4:12 p.m. ET, December 4, 2019

Jordan says Ukrainians didn't know about aid freeze at time of July 25 call. Here's what we know.

From CNN's Holmes Lybrand


During today's hearing, Republican Rep. Jim Jordan argued that there were four facts that flew against the Democrats impeachment inquiry, among them was Jordan’s assertion that the “Ukrainians…didn’t know that the aid was held up at the time of the [July 25] phone call.”

What we know: It’s unclear when exactly Ukrainian government officials knew that nearly $400 million in military and security aid was being withheld. But there is evidence to suggest that some of them suspected there was an issue with the funding as early as July 25, the same day as Trump’s phone call with Ukrainian president Volodymyr Zelensky.
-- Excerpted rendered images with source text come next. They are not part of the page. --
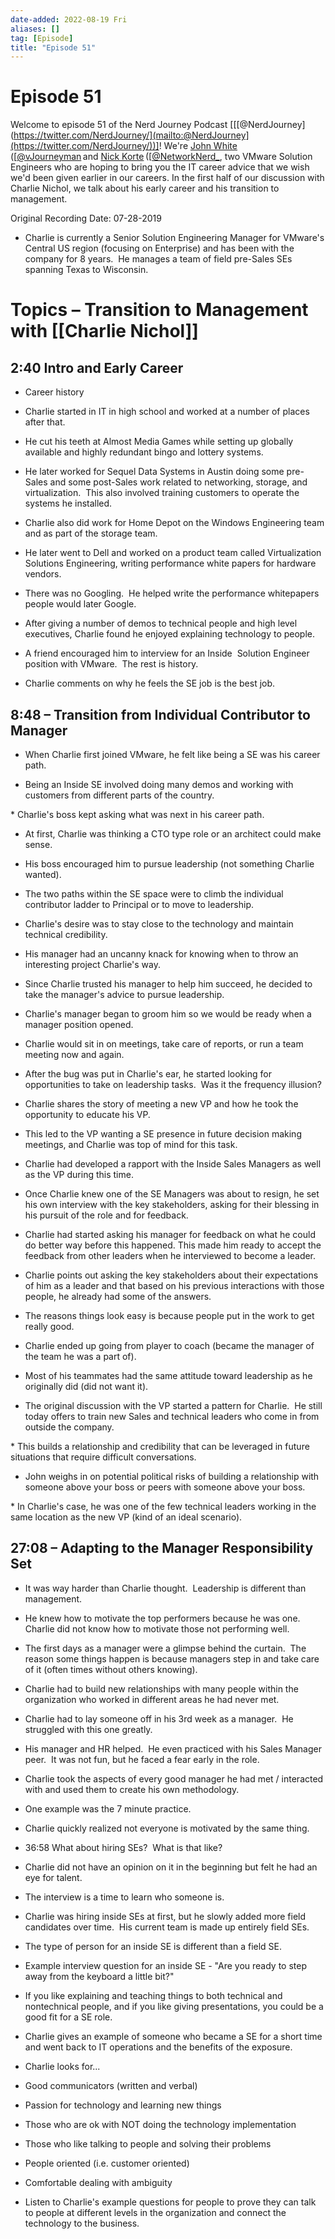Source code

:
 ```yaml
---
date-added: 2022-08-19 Fri
aliases: []
tag: [Episode]
title: "Episode 51"
---
```


# Episode 51

Welcome to episode 51 of the Nerd Journey Podcast [[[@NerdJourney](https://twitter.com/NerdJourney/](mailto:@NerdJourney](https://twitter.com/NerdJourney/))]! We're [John White](https://www.linkedin.com/in/vJourneyman/) ([[@vJourneyman](https://twitter.com/vJourneyman](mailto:@vJourneyman](https://twitter.com/vJourneyman))) and [Nick Korte](https://www.linkedin.com/in/nickkortenetworknerd/) ([[@NetworkNerd_](https://twitter.com/NetworkNerd_/](mailto:@NetworkNerd_](https://twitter.com/NetworkNerd_/))), two VMware Solution Engineers who are hoping to bring you the IT career advice that we wish we'd been given earlier in our careers. In the first half of our discussion with Charlie Nichol, we talk about his early career and his transition to management.   

Original Recording Date: 07-28-2019 

* Charlie is currently a Senior Solution Engineering Manager for VMware's Central US region (focusing on Enterprise) and has been with the company for 8 years.  He manages a team of field pre-Sales SEs spanning Texas to Wisconsin.  

# Topics – Transition to Management with [[Charlie Nichol]] 


## 2:40 Intro and Early Career 

* Career history 

* Charlie started in IT in high school and worked at a number of places after that.   

* He cut his teeth at Almost Media Games while setting up globally available and highly redundant bingo and lottery systems. 

* He later worked for Sequel Data Systems in Austin doing some pre-Sales and some post-Sales work related to networking, storage, and virtualization.  This also involved training customers to operate the systems he installed. 

* Charlie also did work for Home Depot on the Windows Engineering team and as part of the storage team. 

* He later went to Dell and worked on a product team called Virtualization Solutions Engineering, writing performance white papers for hardware vendors. 

* There was no Googling.  He helped write the performance whitepapers people would later Google. 

* After giving a number of demos to technical people and high level executives, Charlie found he enjoyed explaining technology to people.  

* A friend encouraged him to interview for an Inside  Solution Engineer position with VMware.  The rest is history. 

* Charlie comments on why he feels the SE job is the best job. 

## 8:48 – Transition from Individual Contributor to Manager 

* When Charlie first joined VMware, he felt like being a SE was his career path. 

* Being an Inside SE involved doing many demos and working with customers from different parts of the country. 

* Charlie's boss kept asking what was next in his career path. 

* At first, Charlie was thinking a CTO type role or an architect could make sense. 

* His boss encouraged him to pursue leadership (not something Charlie wanted).   

* The two paths within the SE space were to climb the individual contributor ladder to Principal or to move to leadership. 

* Charlie's desire was to stay close to the technology and maintain technical credibility. 

* His manager had an uncanny knack for knowing when to throw an interesting project Charlie's way.   

* Since Charlie trusted his manager to help him succeed, he decided to take the manager's advice to pursue leadership. 

* Charlie's manager began to groom him so we would be ready when a manager position opened. 

* Charlie would sit in on meetings, take care of reports, or run a team meeting now and again. 

* After the bug was put in Charlie's ear, he started looking for opportunities to take on leadership tasks.  Was it the frequency illusion? 

* Charlie shares the story of meeting a new VP and how he took the opportunity to educate his VP. 

* This led to the VP wanting a SE presence in future decision making meetings, and Charlie was top of mind for this task. 

* Charlie had developed a rapport with the Inside Sales Managers as well as the VP during this time. 

* Once Charlie knew one of the SE Managers was about to resign, he set his own interview with the key stakeholders, asking for their blessing in his pursuit of the role and for feedback. 

* Charlie had started asking his manager for feedback on what he could do better way before this happened. This made him ready to accept the feedback from other leaders when he interviewed to become a leader. 

* Charlie points out asking the key stakeholders about their expectations of him as a leader and that based on his previous interactions with those people, he already had some of the answers. 

* The reasons things look easy is because people put in the work to get really good. 

* Charlie ended up going from player to coach (became the manager of the team he was a part of). 

* Most of his teammates had the same attitude toward leadership as he originally did (did not want it).   

* The original discussion with the VP started a pattern for Charlie.  He still today offers to train new Sales and technical leaders who come in from outside the company. 

* This builds a relationship and credibility that can be leveraged in future situations that require difficult conversations. 

* John weighs in on potential political risks of building a relationship with someone above your boss or peers with someone above your boss. 

* In Charlie's case, he was one of the few technical leaders working in the same location as the new VP (kind of an ideal scenario). 

## 27:08 – Adapting to the Manager Responsibility Set 

* It was way harder than Charlie thought.  Leadership is different than management. 

* He knew how to motivate the top performers because he was one.  Charlie did not know how to motivate those not performing well. 

* The first days as a manager were a glimpse behind the curtain.  The reason some things happen is because managers step in and take care of it (often times without others knowing). 

* Charlie had to build new relationships with many people within the organization who worked in different areas he had never met. 

* Charlie had to lay someone off in his 3rd week as a manager.  He struggled with this one greatly. 

* His manager and HR helped.  He even practiced with his Sales Manager peer.  It was not fun, but he faced a fear early in the role. 

* Charlie took the aspects of every good manager he had met / interacted with and used them to create his own methodology.   

* One example was the 7 minute practice. 

* Charlie quickly realized not everyone is motivated by the same thing. 

* 36:58 What about hiring SEs?  What is that like? 

* Charlie did not have an opinion on it in the beginning but felt he had an eye for talent.   

* The interview is a time to learn who someone is. 

* Charlie was hiring inside SEs at first, but he slowly added more field candidates over time.  His current team is made up entirely field SEs. 

* The type of person for an inside SE is different than a field SE. 

* Example interview question for an inside SE - "Are you ready to step away from the keyboard a little bit?" 

* If you like explaining and teaching things to both technical and nontechnical people, and if you like giving presentations, you could be a good fit for a SE role.   

* Charlie gives an example of someone who became a SE for a short time and went back to IT operations and the benefits of the exposure. 

* Charlie looks for... 

* Good communicators (written and verbal) 

* Passion for technology and learning new things 

* Those who are ok with NOT doing the technology implementation 

* Those who like talking to people and solving their problems 

* People oriented (i.e. customer oriented) 

* Comfortable dealing with ambiguity 

* Listen to Charlie's example questions for people to prove they can talk to people at different levels in the organization and connect the technology to the business. 

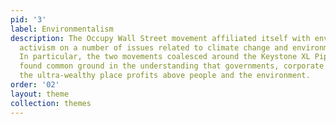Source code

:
 ```yaml
---
pid: '3'
label: Environmentalism
description: The Occupy Wall Street movement affiliated itself with environmental
  activism on a number of issues related to climate change and environmental degradation.
  In particular, the two movements coalesced around the Keystone XL Pipeline as protestors
  found common ground in the understanding that governments, corporate greed, and
  the ultra-wealthy place profits above people and the environment.
order: '02'
layout: theme
collection: themes
---
```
According to testimony from Laura Cooper, the deputy assistant secretary of defense for Russia, before the House Intelligence Committee, some members of her staff told her that they had received queries about the aid from Ukrainian officials on July 25.

Cooper did not, however, know if the Ukrainian officials were aware of a hold on the aid or were just checking in.

The New York Times has reported that, according to Olena Zerkal, an ex-top official in Kiev, members of the Ukrainian government knew the aid was being held up at some point in late July, but Zerkal could not recall the exact date.

It wasn’t until Politico reported in late August that President Trump was withholding military aid to Ukraine that top Zelensky adviser, Andrey Yermak, texted Kurt Volker, Trump's special envoy for Ukraine, with a link to the article and a message “we need to talk.”

4:05 p.m. ET, December 4, 2019

Meanwhile, Sen. Chuck Schumer held an impeachment presentation behind closed doors

From CNN's Phil Mattingly

In what is the first real Senate presentation on impeachment from a Democrat, Senate Minority Leader Chuck Schumer spoke about the mechanics of a trial at today’s caucus lunch, according to a senior Democratic aide. 

At today’s lunch, Schumer gave a presentation confined to the mechanics of a potential Senate trial because articles have not been drafted, the senior Senate aide said.

As a part of Schumer’s presentation, members were shown video clips from the 1999 trial to familiarize themselves with the process, the aide said.

One thing to note: Only seven of the current 47 Senate Democrats were in the Senate during President Bill Clinton's impeachment trial.

4:39 p.m. ET, December 4, 2019

Karlan: Trump used the "royal we" when asking Ukraine for a favor


Professor Pamela Karlan, of Stanford University, said that when Trump asked Ukraine to do "us" a favor, he really meant a personal favor.

Rep. Hakeem Jeffries asked Karlan about the White House's transcript of the July 25 call between President Trump and Ukraine's leader.

"On the July 25 phone call the president uttered five words: 'Do us a favor, though.' He pressured the Ukrainian government to target an American citizen for political gain and simultaneously withheld $391 million in military aid," he said.

That's when Karlan brought up the use of the term "us."

"When the President said 'do us a favor,' he was using the royal we there. It wasn't a favor for the United States. He should have said do me a favor because only kings say 'us' when they mean 'me,'" she said.